Citizen Lab says it is not alleging definitive violations of Canadian or international law, but setting out “responsibilities and obligations both Netsweeper and Canada have under international human rights law, how they may be falling short, and how they may do better … Netsweeper has responsibilities under international law to respect human rights such as the right to freedom of opinion and expression, a right that is clearly implicated by the filtering practices.”
The Sandvine report was less definitive. In it Citizen Lab said it matched network deep packet insprection characteristics to Sandvine PacketLogic devices, and concluded there was “apparent use of Sandvine devices to surreptitiously inject malicious and dubious redirects for users in Turkey, Syria, and Egypt.” It was “likely” done by nation-states or ISPs” for “malicious or dubious ends.”
“Targeted users in Turkey and Syria who downloaded Windows applications from official vendor websites including Avast Antivirus, CCleaner, Opera, and 7-Zip were silently redirected to malicious versions by way of injected HTTP redirects,” Citizen Lab alleged. In Egypt a carrier used middleboxes to redirect users across dozens of ISPs to affiliate ads and browser cryptocurrency mining scripts. “In Egypt and Turkey, we also found that devices matching our Sandvine PacketLogic fingerprint were being used to block political, journalistic, and human rights content.”
In response to a letter with questions about the findings sent before the report was published Francisco Partners told Citizen Lab that it spends “considerable time and effort regarding the thoughtful development and implementation of proper governance and social responsibility policies and processes for Francisco Partners and for the companies in which we invest.”
For its part Sandvine complained to the University of Toronto that release of the report “will contain false, inaccurate and misleading information that has the potential to do significant harm to the company, its shareholders and its customers.” Sandvine demanded the report not be released publicly “at this time.”

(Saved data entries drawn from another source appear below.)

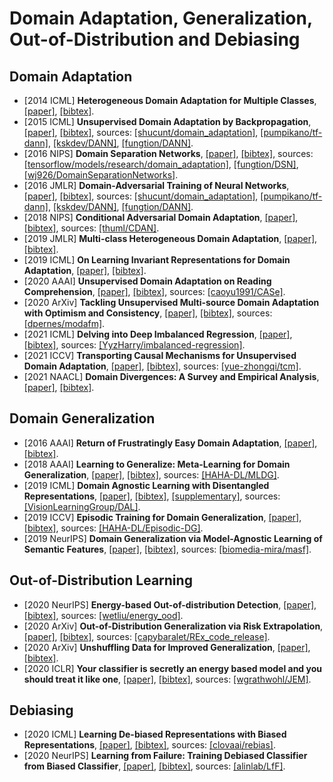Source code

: # Domain Adaptation, Generalization, Out-of-Distribution and Debiasing

## Domain Adaptation
- [2014 ICML] **Heterogeneous Domain Adaptation for Multiple Classes**, [[paper]](http://proceedings.mlr.press/v33/zhou14.pdf), [[bibtex]](/Bibtex/Heterogeneous%20Domain%20Adaptation%20for%20Multiple%20Classes.bib).
- [2015 ICML] **Unsupervised Domain Adaptation by Backpropagation**, [[paper]](http://proceedings.mlr.press/v37/ganin15.pdf), [[bibtex]](/Bibtex/Unsupervised%20Domain%20Adaptation%20by%20Backpropagation.bib), sources: [[shucunt/domain_adaptation]](https://github.com/shucunt/domain_adaptation), [[pumpikano/tf-dann]](https://github.com/pumpikano/tf-dann), [[kskdev/DANN]](https://github.com/kskdev/DANN), [[fungtion/DANN]](https://github.com/fungtion/DANN).
- [2016 NIPS] **Domain Separation Networks**, [[paper]](https://papers.nips.cc/paper/6254-domain-separation-networks.pdf), [[bibtex]](/Bibtex/Domain%20Separation%20Networks.bib), sources: [[tensorflow/models/research/domain_adaptation]](https://github.com/tensorflow/models/tree/master/research/domain_adaptation), [[fungtion/DSN]](https://github.com/fungtion/DSN), [[wj926/DomainSeparationNetworks]](https://github.com/wj926/DomainSeparationNetworks).
- [2016 JMLR] **Domain-Adversarial Training of Neural Networks**, [[paper]](http://jmlr.org/papers/volume17/15-239/15-239.pdf), [[bibtex]](/Bibtex/Domain-Adversarial%20Training%20of%20Neural%20Networks.bib), sources: [[shucunt/domain_adaptation]](https://github.com/shucunt/domain_adaptation), [[pumpikano/tf-dann]](https://github.com/pumpikano/tf-dann), [[kskdev/DANN]](https://github.com/kskdev/DANN), [[fungtion/DANN]](https://github.com/fungtion/DANN).
- [2018 NIPS] **Conditional Adversarial Domain Adaptation**, [[paper]](https://papers.nips.cc/paper/7436-conditional-adversarial-domain-adaptation.pdf), [[bibtex]](/Bibtex/Conditional%20Adversarial%20Domain%20Adaptation.bib), sources: [[thuml/CDAN]](https://github.com/thuml/CDAN).
- [2019 JMLR] **Multi-class Heterogeneous Domain Adaptation**, [[paper]](http://jmlr.org/papers/volume20/13-580/13-580.pdf), [[bibtex]](/Bibtex/Multi-class%20Heterogeneous%20Domain%20Adaptation.bib).
- [2019 ICML] **On Learning Invariant Representations for Domain Adaptation**, [[paper]](http://proceedings.mlr.press/v97/zhao19a/zhao19a.pdf), [[bibtex]](/Bibtex/On%20Learning%20Invariant%20Representations%20for%20Domain%20Adaptation.bib).
- [2020 AAAI] **Unsupervised Domain Adaptation on Reading Comprehension**, [[paper]](https://arxiv.org/pdf/1911.06137.pdf), [[bibtex]](/Bibtex/Unsupervised%20Domain%20Adaptation%20on%20Reading%20Comprehension.bib), sources: [[caoyu1991/CASe]](https://github.com/caoyu1991/CASe).
- [2020 ArXiv] **Tackling Unsupervised Multi-source Domain Adaptation with Optimism and Consistency**, [[paper]](https://arxiv.org/pdf/2009.13939.pdf), [[bibtex]](/Bibtex/Tackling%20unsupervised%20multi-source%20domain%20adaptation%20with%20optimism%20and%20consistency.bib), sources: [[dpernes/modafm]](https://github.com/dpernes/modafm).
- [2021 ICML] **Delving into Deep Imbalanced Regression**, [[paper]](https://arxiv.org/pdf/2102.09554.pdf), [[bibtex]](/Bibtex/Delving%20into%20Deep%20Imbalanced%20Regression.bib), sources: [[YyzHarry/imbalanced-regression]](https://github.com/YyzHarry/imbalanced-regression).
- [2021 ICCV] **Transporting Causal Mechanisms for Unsupervised Domain Adaptation**, [[paper]](https://arxiv.org/pdf/2107.11055.pdf), [[bibtex]](/Bibtex/Transporting%20Causal%20Mechanisms%20for%20Unsupervised%20Domain%20Adaptation.bib), sources: [[yue-zhongqi/tcm]](https://github.com/yue-zhongqi/tcm).
- [2021 NAACL] **Domain Divergences: A Survey and Empirical Analysis**, [[paper]](https://aclanthology.org/2021.naacl-main.147.pdf), [[bibtex]](/Bibtex/Domain%20Divergences%20-%20A%20Survey%20and%20Empirical%20Analysis.bib).

## Domain Generalization
- [2016 AAAI] **Return of Frustratingly Easy Domain Adaptation**, [[paper]](https://arxiv.org/pdf/1511.05547.pdf), [[bibtex]](/Bibtex/Return%20of%20Frustratingly%20Easy%20Domain%20Adaptation.bib).
- [2018 AAAI] **Learning to Generalize: Meta-Learning for Domain Generalization**, [[paper]](https://aaai.org/ocs/index.php/AAAI/AAAI18/paper/view/16067/16547), [[bibtex]](/Bibtex/Learning%20to%20Generalize%20-%20Meta-Learning%20for%20Domain%20Generalization.bib), sources: [[HAHA-DL/MLDG]](https://github.com/HAHA-DL/MLDG).
- [2019 ICML] **Domain Agnostic Learning with Disentangled Representations**, [[paper]](http://proceedings.mlr.press/v97/peng19b/peng19b.pdf), [[bibtex]](/Bibtex/Domain%20Agnostic%20Learning%20with%20Disentangled%20Representations.bib), [[supplementary]](http://proceedings.mlr.press/v97/peng19b/peng19b-supp.pdf), sources: [[VisionLearningGroup/DAL]](https://github.com/VisionLearningGroup/DAL).
- [2019 ICCV] **Episodic Training for Domain Generalization**, [[paper]](http://openaccess.thecvf.com/content_ICCV_2019/papers/Li_Episodic_Training_for_Domain_Generalization_ICCV_2019_paper.pdf), [[bibtex]](/Bibtex/Episodic%20Training%20for%20Domain%20Generalization.bib), sources: [[HAHA-DL/Episodic-DG]](https://github.com/HAHA-DL/Episodic-DG).
- [2019 NeurIPS] **Domain Generalization via Model-Agnostic Learning of Semantic Features**, [[paper]](https://papers.nips.cc/paper/8873-domain-generalization-via-model-agnostic-learning-of-semantic-features.pdf), [[bibtex]](/Bibtex/Domain%20Generalization%20via%20Model-Agnostic%20Learning%20of%20Semantic%20Features.bib), sources: [[biomedia-mira/masf]](https://github.com/biomedia-mira/masf).

## Out-of-Distribution Learning
- [2020 NeurIPS] **Energy-based Out-of-distribution Detection**, [[paper]](https://proceedings.neurips.cc/paper/2020/file/f5496252609c43eb8a3d147ab9b9c006-Paper.pdf), [[bibtex]](/Bibtex/Energy-based%20Out-of-distribution%20Detection.bib), sources: [[wetliu/energy_ood]](https://github.com/wetliu/energy_ood).
- [2020 ArXiv] **Out-of-Distribution Generalization via Risk Extrapolation**, [[paper]](https://arxiv.org/pdf/2003.00688.pdf), [[bibtex]](/Bibtex/Out-of-Distribution%20Generalization%20via%20Risk%20Extrapolation.bib), sources: [[capybaralet/REx_code_release]](https://github.com/capybaralet/REx_code_release).
- [2020 ArXiv] **Unshuffling Data for Improved Generalization**, [[paper]](https://arxiv.org/pdf/2002.11894.pdf), [[bibtex]](/Bibtex/Unshuffling%20Data%20for%20Improved%20Generalization.bib).
- [2020 ICLR] **Your classifier is secretly an energy based model and you should treat it like one**, [[paper]](https://openreview.net/pdf?id=Hkxzx0NtDB), [[bibtex]](/Bibtex/Your%20classifier%20is%20secretly%20an%20energy%20based%20model%20and%20you%20should%20treat%20it%20like%20one.bib), sources: [[wgrathwohl/JEM]](https://github.com/wgrathwohl/JEM).

## Debiasing
- [2020 ICML] **Learning De-biased Representations with Biased Representations**, [[paper]](http://proceedings.mlr.press/v119/bahng20a/bahng20a.pdf), [[bibtex]](/Bibtex/Learning%20De-biased%20Representations%20with%20Biased%20Representations.bib), sources: [[clovaai/rebias]](https://github.com/clovaai/rebias).
- [2020 NeurIPS] **Learning from Failure: Training Debiased Classifier from Biased Classifier**, [[paper]](https://proceedings.neurips.cc/paper/2020/file/eddc3427c5d77843c2253f1e799fe933-Paper.pdf), [[bibtex]](/Bibtex/Learning%20from%20Failure%20-%20Training%20Debiased%20Classifier%20from%20Biased%20Classifier.bib), sources: [[alinlab/LfF]](https://github.com/alinlab/LfF).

“Sandvine appears to have technical means in place to prevent misuse of its technology,” says Citizen Lab, noting the company says that it “implements stringent software license controls that limit access to specific product capabilities outside of an intended use case.” However, Citizen Lab sasy the allged malicious and dubious activities “that appear to have been conducted through the use of [Sandvine] PacketLogic devices” suggest that Sandvine’s safeguards “have come up short.”
“We recommend that Sandvine engage in regular consultation with civil society regarding its human rights due diligence and business ethics program, and enhance transparency surrounding its sales review process and post-sale technical controls. We also recommend that Sandvine establish an operational-level grievance mechanism, in line with the UN Guiding Principles on Business and Human Rights, to address incidents of misuse of its products, and clearly communicate to the public how to report concerns, the timeframe in which one can expect to receive a response, and remedial action taken.”